DESCRIPTION OF THE TASK: Copy out the entries exactly, from the first line to the last.

*** Opening DATA SHOWN ***

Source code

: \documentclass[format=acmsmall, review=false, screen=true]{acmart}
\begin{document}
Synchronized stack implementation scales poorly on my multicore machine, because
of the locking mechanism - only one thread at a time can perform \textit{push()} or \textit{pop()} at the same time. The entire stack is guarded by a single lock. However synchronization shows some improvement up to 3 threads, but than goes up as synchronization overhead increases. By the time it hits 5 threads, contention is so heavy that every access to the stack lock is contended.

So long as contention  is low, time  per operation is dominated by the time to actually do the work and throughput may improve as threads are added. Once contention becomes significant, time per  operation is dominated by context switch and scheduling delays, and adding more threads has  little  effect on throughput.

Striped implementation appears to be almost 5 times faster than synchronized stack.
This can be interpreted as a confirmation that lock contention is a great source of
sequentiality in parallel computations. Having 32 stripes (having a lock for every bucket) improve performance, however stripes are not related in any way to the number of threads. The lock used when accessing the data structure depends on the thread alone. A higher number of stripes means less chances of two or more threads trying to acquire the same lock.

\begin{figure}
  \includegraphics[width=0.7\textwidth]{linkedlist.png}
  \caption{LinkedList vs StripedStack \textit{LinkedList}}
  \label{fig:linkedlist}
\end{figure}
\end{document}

*** Closing DATA SHOWN ***

ANSWER FOR THE TASK:
Source code

: \documentclass[format=acmsmall, review=false, screen=true]{acmart}
\begin{document}
Synchronized stack implementation scales poorly on my multicore machine, because
of the locking mechanism - only one thread at a time can perform \textit{push()} or \textit{pop()} at the same time. The entire stack is guarded by a single lock. However synchronization shows some improvement up to 3 threads, but than goes up as synchronization overhead increases. By the time it hits 5 threads, contention is so heavy that every access to the stack lock is contended.

So long as contention  is low, time  per operation is dominated by the time to actually do the work and throughput may improve as threads are added. Once contention becomes significant, time per  operation is dominated by context switch and scheduling delays, and adding more threads has  little  effect on throughput.

Striped implementation appears to be almost 5 times faster than synchronized stack.
This can be interpreted as a confirmation that lock contention is a great source of
sequentiality in parallel computations. Having 32 stripes (having a lock for every bucket) improve performance, however stripes are not related in any way to the number of threads. The lock used when accessing the data structure depends on the thread alone. A higher number of stripes means less chances of two or more threads trying to acquire the same lock.

\begin{figure}
  \includegraphics[width=0.7\textwidth]{linkedlist.png}
  \caption{LinkedList vs StripedStack \textit{LinkedList}}
  \label{fig:linkedlist}
\end{figure}
\end{document}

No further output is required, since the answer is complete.